The selected survdat pull is 2021

# Use parameter to select source:
survdat_path <- switch(
  EXPR = params$survdat_source, 
  "2016" = paste0(mills_path, "Projects/WARMEM/Old survey data/Survdat_Nye2016.RData"),
  "2020" = paste0(res_path, "NMFS_trawl/prior_survdat_data/Survdat_Nye_Aug 2020.RData"),
  "2021" = paste0(res_path, "NMFS_trawl/prior_survdat_data/survdat_slucey_01152021.RData"),
  "Feb 23 2021" = paste0(res_path, "NMFS_trawl/2021_survdat/NEFSC_BTS_02242021.RData")
  )
                       


# Load any* of the survdat files
load(survdat_path)

# February 2021 following DBI package fix
if(params$survdat_source == "Feb 23 2021"){
  survdat <- survey$survdat 
  rm(survey)}

# clean the names
trawldat <- survdat %>% 
    clean_names()




# Bonus steps for the 2016 and 2021 datasets that don't have common name field
if(params$survdat_source %in% c("2021", "Feb 23 2021")){
  trawldat <- trawldat %>% 
    mutate(svspp = as.character(svspp),
           svspp = str_pad(svspp, 3, "left", "0"))
  
  # Extra prep for 2016/slucey data, getting species names via svspp codes
  spp_classes <- read_csv(paste0(res_path, "NMFS_trawl/spp_keys/sppclass.csv"),
                          col_types = cols()) %>%
    clean_names() %>%
    mutate(common_name = str_to_lower(common_name),
           scientific_name = str_to_lower(scientific_name)) %>%
    distinct(svspp, comname = common_name, scientific_name)
  
  
  # Add the common names over and format for rest of build
  trawldat <- left_join(trawldat, clean_names(spp_classes)) %>%
    drop_na(comname) %>%
    mutate(cruise6 = str_pad(cruise6, 6, "left", "0"),
           station = str_pad(station, 3, "left", "0"),
           stratum = str_pad(stratum, 4, "left", "0"),
           id = str_c(cruise6, station, stratum)) %>%
    select(id, est_year = year, station, stratum, svvessel, season, lat, lon, depth,
           surftemp, surfsalin, bottemp, botsalin, svspp, comname, scientific_name, everything())
}

Clean up Dataset

# Do normal cleanup steps
trawldat <- trawldat %>% 
  mutate(
    # Text Formatting 
    comname = tolower(comname),
    id      = format(id, scientific = FALSE),
    svspp   = as.character(svspp),
    svspp   = str_pad(svspp, 3, "left", "0"),
    
    # Biomass and abundance NA substitutions - flag these events
    no_bio    = ifelse(is.na(biomass) == TRUE & abundance > 0, "bio_flag", "bio_ok"),
    biomass   = ifelse(is.na(biomass) == TRUE & abundance > 0, 0.0001, biomass),
    
    
    # # Checking if error is caused by this adjustment: verdict - not the issue
    no_abund = ifelse(is.na(abundance) == TRUE & biomass > 0, "abund_flag", "anund_ok"),
    abundance = ifelse(is.na(abundance) == TRUE & biomass > 0, 1, abundance),
    
    # Sratum number, excluding leading and trailing codes for inshore/offshore, for matching
    strat_num = str_sub(stratum, 2, 3)) %>%  
  
  # Bump biomass/abundance above 0 if there is a complementary measurement
  # Shouldn't have biomass and no fish etc.
  mutate(biom_adj  = ifelse(biomass == 0 & abundance > 0, 0.0001, biomass), 
         .after = biomass) %>% 
  mutate(abund_adj = ifelse(abundance == 0 & biomass > 0, 1, abundance), 
         .after = abundance)
  


# # Checking if error is caused by this adjustment: verdict - not the issue
# mutate(abund_adj = abundance, .after = abundance)

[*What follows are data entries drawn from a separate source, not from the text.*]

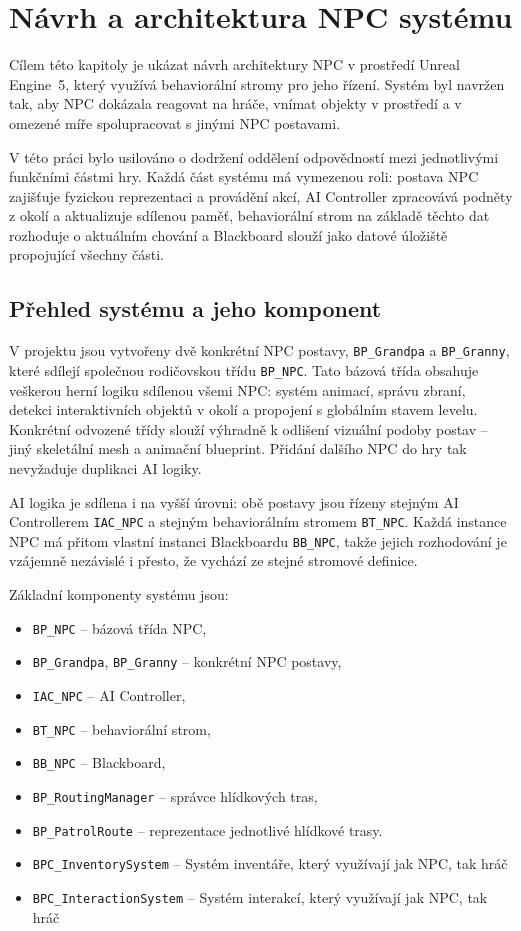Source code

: \chapter{Návrh a architektura NPC systému}

Cílem této kapitoly je ukázat návrh architektury NPC v prostředí Unreal Engine~5, který využívá behaviorální stromy pro jeho řízení. 
Systém byl navržen tak, aby NPC dokázala reagovat na hráče, vnímat objekty v prostředí a v omezené míře spolupracovat s jinými NPC postavami.

V této práci bylo usilováno o dodržení oddělení odpovědností mezi jednotlivými funkčními částmi hry. 
Každá část systému má vymezenou roli: 
postava NPC zajišťuje fyzickou reprezentaci a provádění akcí, AI Controller zpracovává podněty z okolí 
a aktualizuje sdílenou paměť, behaviorální strom na základě těchto dat rozhoduje o aktuálním chování 
a Blackboard slouží jako datové úložiště propojující všechny části.

\section{Přehled systému a jeho komponent}

V projektu jsou vytvořeny dvě konkrétní NPC postavy, \texttt{BP\_Grandpa} a \texttt{BP\_Granny}, které sdílejí společnou rodičovskou třídu \texttt{BP\_NPC}. 
Tato bázová třída obsahuje veškerou herní logiku sdílenou všemi NPC: 
systém animací, správu zbraní, detekci interaktivních objektů v okolí a propojení s globálním stavem levelu. 
Konkrétní odvozené třídy slouží výhradně k odlišení vizuální podoby postav -- jiný skeletální mesh a animační blueprint. 
Přidání dalšího NPC do hry tak nevyžaduje duplikaci AI logiky.

AI logika je sdílena i na vyšší úrovni: obě postavy jsou řízeny stejným AI Controllerem \texttt{IAC\_NPC} a stejným behaviorálním stromem \texttt{BT\_NPC}. Každá instance NPC má přitom vlastní instanci Blackboardu \texttt{BB\_NPC}, takže jejich rozhodování je vzájemně nezávislé i přesto, že vychází ze stejné stromové definice.

Základní komponenty systému jsou:

\begin{itemize}
    \item \texttt{BP\_NPC} -- bázová třída NPC,
    \item \texttt{BP\_Grandpa}, \texttt{BP\_Granny} -- konkrétní NPC postavy,
    \item \texttt{IAC\_NPC} -- AI Controller,
    \item \texttt{BT\_NPC} -- behaviorální strom,
    \item \texttt{BB\_NPC} -- Blackboard,
    \item \texttt{BP\_RoutingManager} -- správce hlídkových tras,
    \item \texttt{BP\_PatrolRoute} -- reprezentace jednotlivé hlídkové trasy.
    \item \texttt{BPC\_InventorySystem} -- Systém inventáře, který využívají jak NPC, tak hráč
    \item \texttt{BPC\_InteractionSystem} -- Systém interakcí, který využívají jak NPC, tak hráč
\end{itemize}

# Filter Data Down to isolate issues
haddock <- trawldat %>% 
  filter(
    # Filter to just Spring and Fall
    season %in% c("SPRING", "FALL"),
         
    # Filter to only the Albatross and Henry Bigelow Vessels
    svvessel %in% c("AL", "HB"),
    
    # Choose manageable time frame
    est_year >= 2000,
    est_year <= 2020, 
    
    # Pull out Haddock
    comname == "haddock")

Adjust Numbers at Length

Sometimes in the data there are situations where the number recorded for a given species’ “abundance” does not match the amount of fish you get when tallying up the numbers of each length.

To account for this mismatch we use a conversion factor to scale up/down how many of each size class there would have needed to be to have that tally match up.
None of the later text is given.